Their blood pressure fell to normal. Triglycerides dropped 40 percent back into the healthy range. Inflammation dropped between a quarter and a third. HDL budged upward slightly.
In many cases, the benefits are as big as typically seen with a fistful of pills, says Ballantyne. "You are altering the metabolic functions more profoundly than the weight, which is great news."
Doctors say people whose weight continues to fall do best, and those who put some of it back on lose part these improvements. Still, they seem much better off having lost and partially regained than never having lost at all.
The biggest questions, though, are how long these improvements last and whether they translate into better survival, as doctors expect they should.
"I think it would probably help them," says Dr. Xavier Pi-Sunyer, head of obesity research at St. Luke's Roosevelt Hospital Center in New York City. "But is there good evidence this is so? We don't have it."
In fact, there is little firm evidence that losing weight, either big amounts or small, translates into longer life. Some of the best data comes from two large studies published in recent years on overweight people who are at high risk of diabetes.
Both show that a little weight loss and exercise reduces the risk of this disease and presumably its complications, including heart attacks, kidney failure, blindness and early death. In the larger of the two, people who shed an average of 12 pounds and walked 20 minutes a day over three years cut their diabetes risk in half.
But why? Exercise almost certainly helps, many say, but the critical importance of a small weight loss also makes biological sense.
Very overweight people have more fat cells than normal-size folks, and their fat cells are also more biologically active. When people lose weight, these fat cells shrink.

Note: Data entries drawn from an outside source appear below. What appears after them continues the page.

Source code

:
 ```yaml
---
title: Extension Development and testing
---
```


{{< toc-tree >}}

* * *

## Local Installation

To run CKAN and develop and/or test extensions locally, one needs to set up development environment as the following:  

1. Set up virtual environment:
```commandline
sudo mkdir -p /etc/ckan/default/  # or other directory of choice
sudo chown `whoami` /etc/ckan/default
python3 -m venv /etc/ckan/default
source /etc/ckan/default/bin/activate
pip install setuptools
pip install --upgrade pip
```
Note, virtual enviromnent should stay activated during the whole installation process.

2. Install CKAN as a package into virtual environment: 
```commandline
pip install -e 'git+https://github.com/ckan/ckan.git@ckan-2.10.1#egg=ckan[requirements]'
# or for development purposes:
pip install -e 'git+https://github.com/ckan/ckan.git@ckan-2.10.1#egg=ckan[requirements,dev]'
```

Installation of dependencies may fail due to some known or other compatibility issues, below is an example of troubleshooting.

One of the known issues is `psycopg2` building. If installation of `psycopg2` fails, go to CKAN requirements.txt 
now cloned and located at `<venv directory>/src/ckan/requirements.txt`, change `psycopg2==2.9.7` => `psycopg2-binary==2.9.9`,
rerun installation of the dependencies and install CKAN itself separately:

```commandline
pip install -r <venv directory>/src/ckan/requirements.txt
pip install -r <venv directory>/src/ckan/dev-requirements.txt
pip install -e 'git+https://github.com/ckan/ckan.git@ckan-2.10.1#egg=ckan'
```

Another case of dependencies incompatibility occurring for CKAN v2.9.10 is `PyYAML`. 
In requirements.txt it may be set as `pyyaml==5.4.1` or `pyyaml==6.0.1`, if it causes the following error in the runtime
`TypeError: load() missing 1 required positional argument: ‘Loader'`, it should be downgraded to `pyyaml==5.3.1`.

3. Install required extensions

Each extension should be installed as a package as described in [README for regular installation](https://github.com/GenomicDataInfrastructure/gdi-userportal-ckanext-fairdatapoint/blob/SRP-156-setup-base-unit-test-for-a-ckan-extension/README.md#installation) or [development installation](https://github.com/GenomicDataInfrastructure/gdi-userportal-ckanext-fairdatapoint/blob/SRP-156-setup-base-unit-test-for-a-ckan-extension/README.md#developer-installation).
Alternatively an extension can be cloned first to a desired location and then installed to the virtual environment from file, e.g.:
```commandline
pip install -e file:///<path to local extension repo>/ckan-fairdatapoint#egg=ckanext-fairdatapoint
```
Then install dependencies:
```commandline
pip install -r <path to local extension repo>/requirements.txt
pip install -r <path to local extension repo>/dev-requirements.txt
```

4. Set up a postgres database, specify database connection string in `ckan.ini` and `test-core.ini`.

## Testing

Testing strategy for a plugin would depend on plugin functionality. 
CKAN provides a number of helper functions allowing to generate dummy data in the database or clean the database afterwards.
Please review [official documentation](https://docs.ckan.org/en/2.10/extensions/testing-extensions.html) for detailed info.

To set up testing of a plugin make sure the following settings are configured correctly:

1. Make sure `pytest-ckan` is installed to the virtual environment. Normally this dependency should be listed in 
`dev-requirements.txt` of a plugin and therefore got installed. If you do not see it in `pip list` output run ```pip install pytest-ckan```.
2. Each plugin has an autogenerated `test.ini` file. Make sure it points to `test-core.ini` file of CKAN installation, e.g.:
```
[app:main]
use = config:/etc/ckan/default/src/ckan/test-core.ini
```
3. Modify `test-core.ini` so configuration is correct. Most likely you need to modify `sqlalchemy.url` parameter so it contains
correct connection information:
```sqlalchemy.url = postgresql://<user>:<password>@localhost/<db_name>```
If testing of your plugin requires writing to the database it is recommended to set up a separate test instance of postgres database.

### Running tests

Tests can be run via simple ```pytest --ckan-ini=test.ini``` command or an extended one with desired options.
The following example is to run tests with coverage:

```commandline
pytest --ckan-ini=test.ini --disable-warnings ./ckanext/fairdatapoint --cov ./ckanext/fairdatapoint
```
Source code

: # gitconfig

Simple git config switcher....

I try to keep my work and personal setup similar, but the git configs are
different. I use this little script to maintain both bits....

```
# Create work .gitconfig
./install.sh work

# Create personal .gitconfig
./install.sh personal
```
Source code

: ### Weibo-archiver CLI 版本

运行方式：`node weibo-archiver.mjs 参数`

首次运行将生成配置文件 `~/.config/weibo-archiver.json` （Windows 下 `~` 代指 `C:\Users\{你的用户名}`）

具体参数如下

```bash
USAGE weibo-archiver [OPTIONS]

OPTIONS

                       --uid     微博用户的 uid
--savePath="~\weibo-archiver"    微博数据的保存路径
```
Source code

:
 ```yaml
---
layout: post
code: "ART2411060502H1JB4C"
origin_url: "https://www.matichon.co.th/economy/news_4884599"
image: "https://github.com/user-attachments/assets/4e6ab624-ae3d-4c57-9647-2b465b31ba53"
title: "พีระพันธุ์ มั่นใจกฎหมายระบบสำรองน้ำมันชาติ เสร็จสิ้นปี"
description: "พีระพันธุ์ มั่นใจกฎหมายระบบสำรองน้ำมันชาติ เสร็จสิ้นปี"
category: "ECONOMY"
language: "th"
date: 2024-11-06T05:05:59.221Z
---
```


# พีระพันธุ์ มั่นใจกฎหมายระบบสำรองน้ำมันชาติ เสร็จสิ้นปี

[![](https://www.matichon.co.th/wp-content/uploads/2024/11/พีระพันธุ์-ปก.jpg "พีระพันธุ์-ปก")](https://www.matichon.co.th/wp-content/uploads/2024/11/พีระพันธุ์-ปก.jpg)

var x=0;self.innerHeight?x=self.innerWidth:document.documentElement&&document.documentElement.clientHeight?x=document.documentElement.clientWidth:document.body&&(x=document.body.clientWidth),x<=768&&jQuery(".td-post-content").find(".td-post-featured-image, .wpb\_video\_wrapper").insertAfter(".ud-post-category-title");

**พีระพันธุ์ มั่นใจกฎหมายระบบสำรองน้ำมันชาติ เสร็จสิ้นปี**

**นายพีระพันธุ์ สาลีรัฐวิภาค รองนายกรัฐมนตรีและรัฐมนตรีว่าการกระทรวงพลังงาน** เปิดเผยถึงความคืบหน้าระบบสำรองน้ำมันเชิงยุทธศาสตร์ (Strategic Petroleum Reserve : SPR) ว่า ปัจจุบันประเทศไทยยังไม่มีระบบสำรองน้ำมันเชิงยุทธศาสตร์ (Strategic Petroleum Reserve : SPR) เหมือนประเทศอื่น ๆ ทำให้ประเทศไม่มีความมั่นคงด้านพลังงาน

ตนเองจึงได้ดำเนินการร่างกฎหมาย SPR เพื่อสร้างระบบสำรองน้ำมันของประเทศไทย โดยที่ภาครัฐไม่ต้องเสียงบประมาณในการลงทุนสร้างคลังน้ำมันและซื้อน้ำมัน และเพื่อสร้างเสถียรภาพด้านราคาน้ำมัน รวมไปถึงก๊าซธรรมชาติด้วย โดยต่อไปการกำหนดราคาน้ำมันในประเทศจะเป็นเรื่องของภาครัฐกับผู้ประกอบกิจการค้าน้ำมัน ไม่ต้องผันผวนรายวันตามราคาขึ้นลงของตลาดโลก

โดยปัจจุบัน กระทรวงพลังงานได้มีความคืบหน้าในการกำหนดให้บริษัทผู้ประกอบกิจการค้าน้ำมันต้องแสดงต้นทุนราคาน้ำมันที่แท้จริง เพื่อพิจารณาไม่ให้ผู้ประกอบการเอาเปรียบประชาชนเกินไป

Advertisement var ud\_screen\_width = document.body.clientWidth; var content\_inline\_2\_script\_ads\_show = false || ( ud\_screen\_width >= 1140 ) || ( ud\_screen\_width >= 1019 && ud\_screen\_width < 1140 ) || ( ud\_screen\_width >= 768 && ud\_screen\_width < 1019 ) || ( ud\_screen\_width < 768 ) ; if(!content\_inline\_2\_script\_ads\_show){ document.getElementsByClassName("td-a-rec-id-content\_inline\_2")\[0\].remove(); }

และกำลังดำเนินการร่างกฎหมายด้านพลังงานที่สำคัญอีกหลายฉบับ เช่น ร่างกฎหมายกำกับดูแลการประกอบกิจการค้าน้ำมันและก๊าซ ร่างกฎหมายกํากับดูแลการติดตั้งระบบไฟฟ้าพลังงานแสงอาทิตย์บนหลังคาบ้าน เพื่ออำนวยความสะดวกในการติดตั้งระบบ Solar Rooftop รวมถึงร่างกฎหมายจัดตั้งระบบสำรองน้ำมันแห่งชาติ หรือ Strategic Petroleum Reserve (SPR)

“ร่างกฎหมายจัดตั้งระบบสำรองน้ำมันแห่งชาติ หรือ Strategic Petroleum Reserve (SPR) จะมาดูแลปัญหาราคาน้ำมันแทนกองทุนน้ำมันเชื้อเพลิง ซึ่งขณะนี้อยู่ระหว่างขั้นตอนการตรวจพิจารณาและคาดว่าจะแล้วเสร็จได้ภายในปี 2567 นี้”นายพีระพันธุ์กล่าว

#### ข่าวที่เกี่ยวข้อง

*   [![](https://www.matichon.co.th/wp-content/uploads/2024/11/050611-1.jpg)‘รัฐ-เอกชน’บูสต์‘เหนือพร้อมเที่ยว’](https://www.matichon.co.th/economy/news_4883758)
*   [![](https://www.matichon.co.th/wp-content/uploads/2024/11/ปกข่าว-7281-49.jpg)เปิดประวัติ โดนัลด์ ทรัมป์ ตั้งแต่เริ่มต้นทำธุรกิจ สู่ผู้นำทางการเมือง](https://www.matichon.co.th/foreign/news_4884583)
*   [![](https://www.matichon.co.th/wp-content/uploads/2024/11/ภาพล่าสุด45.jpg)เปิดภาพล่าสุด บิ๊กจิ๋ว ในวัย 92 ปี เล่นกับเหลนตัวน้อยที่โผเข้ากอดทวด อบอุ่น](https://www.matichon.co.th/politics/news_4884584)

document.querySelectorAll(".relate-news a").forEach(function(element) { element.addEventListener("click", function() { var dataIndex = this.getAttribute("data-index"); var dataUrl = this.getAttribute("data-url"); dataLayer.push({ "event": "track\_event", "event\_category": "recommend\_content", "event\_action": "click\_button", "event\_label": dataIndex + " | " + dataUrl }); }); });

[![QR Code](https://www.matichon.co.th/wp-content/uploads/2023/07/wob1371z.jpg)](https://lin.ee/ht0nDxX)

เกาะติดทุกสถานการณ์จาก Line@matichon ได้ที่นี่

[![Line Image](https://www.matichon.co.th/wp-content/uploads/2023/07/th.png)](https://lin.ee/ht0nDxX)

"When you go from a BMI of 39 to 36, you still have got a lot of fat cells," says Dr. Michael Jensen, an endocrinologist at the Mayo Clinic. "But instead of a lot of big fat ones, you have a lot of small ones. They do a better job of regulating hormones and fuel release than do big fat cells. That's why you get a big improvement in health when you still have excess body fat."
Dr. Ken Fujioka, a nutrition expert at the Scripps Clinic in San Diego, says if someone loses 5 or 10 percent of their weight, their body does not want to lose any more, so it slows its metabolism. While that makes further weight loss more difficult, it still seems to be beneficial.
"It keeps the blood sugar and cholesterol in much better control," he says. "If your body learns to live off less calories, and it can, it seems to be a good thing."